Although symptoms of SAD usually go away completely every summer, Dr. Rohan: “In summer 2020 we did not see a complete remission in our patients. With such great loads, they overwrite the seasonal pattern. “
Dr. Rohan fears the fear and stress caused by the pandemic will increase the risk and severity of winter depression for all. “It’s possible for those with subclinical SAD to go clinical,” she said. “People will have limited ability to stay healthy, even if they normally have good coping skills.”
Dr. However, Rosenthal said: “Only an understanding of the problems can give people a plan on how to deal with them more effectively.” The most helpful thing for people with SAD could be exposure to sunlight or an artificial equivalent for 20 to 30 minutes each morning. The standard amount of light required is 10,000 lux. Sitting under a commercial light box that is at least a foot square does the job. It is also helpful to use a twilight simulator in the bedroom or a light on a timer to switch on 10 or 20 minutes before you get up.
LIGHT THERAPY Wirecutter, a New York Times company, checks lightboxes here.
My late husband was helped by walking the dog for about half an hour every morning after sunrise.
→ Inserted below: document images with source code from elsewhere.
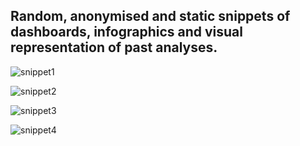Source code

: ## Random, anonymised and static snippets of dashboards, infographics and visual representation of past analyses.

![snippet1](/portfolio/img/Anon_portfolio_version.jpg "Static, anonymised snippet of debt portfolio analyses project")

![snippet2](/portfolio/img/anon_debt_package1.png "Static, anonymised snippet of acquired debt performance over time")

![snippet3](/portfolio/img/anon_debt_package2.png "Static, anonymised snippet of acquired debt performance over time")

![snippet4](/portfolio/img/PBI.jpg "PBI")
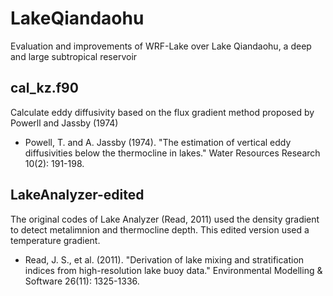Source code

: # LakeQiandaohu
Evaluation and improvements of WRF-Lake over Lake Qiandaohu, a deep and large subtropical reservoir
## cal_kz.f90
Calculate eddy diffusivity based on the flux gradient method proposed by Powerll and Jassby (1974)
- Powell, T. and A. Jassby (1974). "The estimation of vertical eddy diffusivities below the thermocline in lakes." Water Resources Research 10(2): 191-198.
## LakeAnalyzer-edited
The original codes of Lake Analyzer (Read, 2011) used the density gradient to detect metalimnion and thermocline depth. This edited version used a temperature gradient.
- Read, J. S., et al. (2011). "Derivation of lake mixing and stratification indices from high-resolution lake buoy data." Environmental Modelling & Software 26(11): 1325-1336.

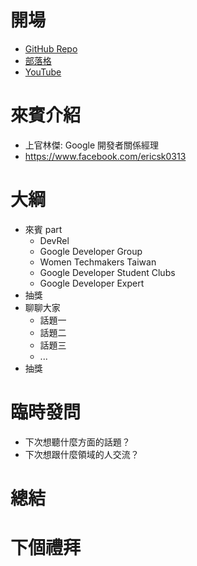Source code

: # 開場
* [GitHub Repo](https://github.com/PureFuncInc/purefunc-cafe)
* [部落格](https://purefunc.net/articles/pure-func-cafe)
* [YouTube](https://www.youtube.com/watch?v=N5GzZfXg5z0)

# 來賓介紹
* 上官林傑: Google 開發者關係經理
* https://www.facebook.com/ericsk0313

# 大綱
* 來賓 part
  * DevRel
  * Google Developer Group
  * Women Techmakers Taiwan
  * Google Developer Student Clubs  
  * Google Developer Expert
* 抽獎
* 聊聊大家
  * 話題一
  * 話題二
  * 話題三
  * ... 
* 抽獎

# 臨時發問
* 下次想聽什麼方面的話題？
* 下次想跟什麼領域的人交流？

# 總結

# 下個禮拜
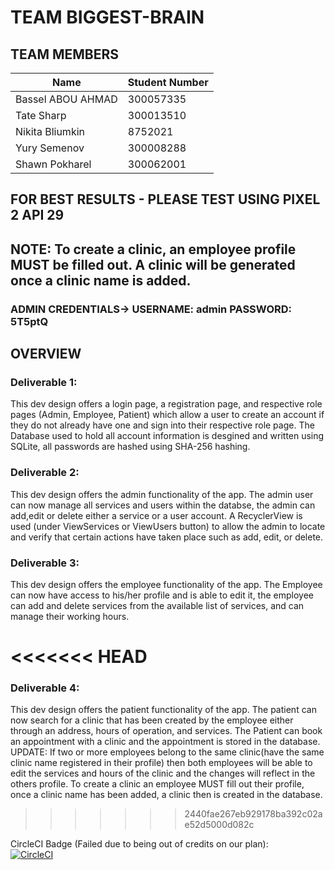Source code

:# TEAM BIGGEST-BRAIN


## TEAM MEMBERS
| Name | Student Number |
| --- | --- |
| Bassel ABOU AHMAD | 300057335 |
| Tate Sharp | 300013510 |
| Nikita Bliumkin | 8752021|
| Yury Semenov | 300008288 |
|Shawn Pokharel |300062001|

## FOR BEST RESULTS - PLEASE TEST USING PIXEL 2 API 29

## NOTE: To create a clinic, an employee profile MUST be filled out. A clinic will be generated once a clinic name is added.

### ADMIN CREDENTIALS-> USERNAME: admin PASSWORD: 5T5ptQ

## OVERVIEW
### Deliverable 1:
This dev design offers a login page, a registration page, and respective role pages (Admin, Employee, Patient) which allow a user to create an account if they do not already have one and sign into their respective role page. The Database used to hold all account information is desgined and written using SQLite, all passwords are hashed using SHA-256 hashing.

### Deliverable 2:
This dev design offers the admin functionality of the app. The admin user can now manage all services and users within the databse, the admin can add,edit or delete either a service or a user account. A RecyclerView is used (under ViewServices or ViewUsers button) to allow the admin to locate and verify that certain actions have taken place such as add, edit, or delete.

### Deliverable 3:
This dev design offers the employee functionality of the app. The Employee can now have access to his/her profile and is able to edit it, the employee can add and delete services from the available list of services, and can manage their working hours. 

<<<<<<< HEAD
=======
### Deliverable 4:
This dev design offers the patient functionality of the app.
The patient can now search for a clinic that has been created by the employee either through an address, hours of operation, and services. The Patient can book an appointment with a clinic and the appointment is stored in the database. UPDATE: If two or more employees belong to the same clinic(have the same clinic name registered in their profile) then both employees will be able to edit the services and hours of the clinic and the changes will reflect in the others profile. To create a clinic an employee MUST fill out their profile, once a clinic name has been added, a clinic then is created in the database. 
>>>>>>> 2440fae267eb929178ba392c02ae52d5000d082c

CircleCI Badge (Failed due to being out of credits on our plan): <br>
[![CircleCI](https://circleci.com/gh/professor-forward/project-lab01-biggest-brain.svg?style=svg)](https://circleci.com/gh/professor-forward/project-lab01-biggest-brain)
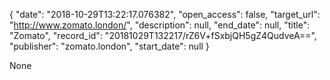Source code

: {
  "date": "2018-10-29T13:22:17.076382", 
  "open_access": false, 
  "target_url": "http://www.zomato.london/", 
  "description": null, 
  "end_date": null, 
  "title": "Zomato", 
  "record_id": "20181029T132217/rZ6V+fSxbjQH5gZ4QudveA==", 
  "publisher": "zomato.london", 
  "start_date": null
}

None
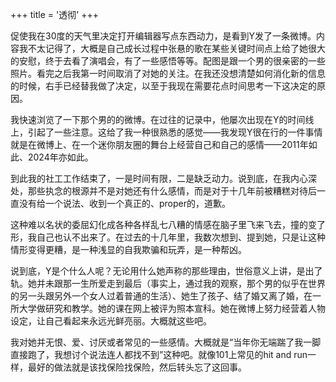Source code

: +++
title = '透彻'
+++

促使我在30度的天气里决定打开编辑器写点东西动力，是看到Y发了一条微博。内容我不太记得了，大概是自己成长过程中张悬的歌在某些关键时间点上给了她很大的安慰，终于去看了演唱会，有了一些感悟等等。配图是跟一个男的很亲密的一些照片。看完之后我第一时间取消了对她的关注。在我还没想清楚如何消化新的信息的时候，右手已经替我做了决定，以至于我现在需要花点时间思考一下这决定的原因。

我快速浏览了一下那个男的的微博。在过往的记录中，他屡次出现在Y的时间线上，引起了一些注意。这给了我一种很熟悉的感觉——我发现Y很在行的一件事情就是在微博上、在一个迷你朋友圈的舞台上经营自己和自己的感情——2011年如此、2024年亦如此。

到此我的社工工作结束了，一是时间有限，二是缺乏动力。说到底，在我内心深处，那些执念的根源并不是对她还有什么感情，而是对于十几年前被糟糕对待后一直没有给一个说法、收到一个真正的、proper的，道歉。

这种难以名状的委屈幻化成各种各样乱七八糟的情感在脑子里飞来飞去，撞的变了形，我自己也认不出来了。在过去的十几年里，我数次想到、提到她，只是让这种情形变得更糟，是一种浅显的自我欺骗和玩弄，是一种帮凶。

说到底，Y是个什么人呢？无论用什么她声称的那些理由，世俗意义上讲，是出了轨。她并未跟那一生所爱走到最后（事实上，通过我的观察，那个男的似乎在世界的另一头跟另外一个女人过着普通的生活）、她生了孩子、结了婚又离了婚，在一所大学做研究和教学。她的课在网上被评为照本宣科。她在微博上努力经营着人物设定，让自己看起来永远光鲜亮丽。大概就这些吧。

我对她并无恨、爱、讨厌或者常见的一些感情。大概就是“当年你无端踹了我一脚直接跑了，我想讨个说法连人都找不到”这种吧。就像101上常见的hit and run一样，最好的做法就是该找保险找保险，然后转头忘了这回事。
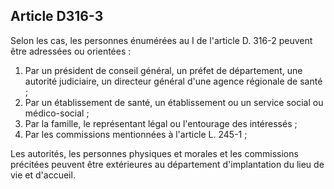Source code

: ## Article D316-3

Selon les cas, les personnes énumérées au I de l'article D. 316-2 peuvent être adressées ou orientées :

1. Par un président de conseil général, un préfet de département, une autorité judiciaire, un directeur général
d'une agence régionale de santé ;
2. Par un établissement de santé, un établissement ou un service social ou médico-social ;
3. Par la famille, le représentant légal ou l'entourage des intéressés ;
4. Par les commissions mentionnées à l'article L. 245-1 ;

Les autorités, les personnes physiques et morales et les commissions précitées peuvent être extérieures au
département d'implantation du lieu de vie et d'accueil.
“A 20-minute walk in the early morning sun is as good as commercial light therapy,” said Dr. Rosenthal. “But while the morning is best, it helps whenever you can go for a walk.” The combination of movement and outside light is crucial. It connects you with your surroundings – not just with the light, but also with the birds, trees, animal life and the neighborhood – anything can act as an antidote to the cocoon of isolation. “
Our conversation reminded me of the tactics I used during the devastating first few months of the pandemic, when my city was the epicenter of Covid-19 infections, hospitalizations and deaths. I struggled to find something that was joy every day: new growth on trees in the neighborhood, blossoms emerging in people’s yards, watching my dog play with his canine friends, flirting with toddlers on the street, and after ours in the evening Essentially, it calls workers who are putting their lives at risk for the rest of us.
“Don’t push the joy out of your life,” said Dr. Rosenthal emphatically. “There has to be joy every day. It’s an upfront investment that pays off well. “He suggested taking classes online and maybe learning how to make jewelry or paint or play an instrument. Keeping in touch with people is also very important, perhaps by setting up a socially distant lunch date or having coffee or tea with a friend.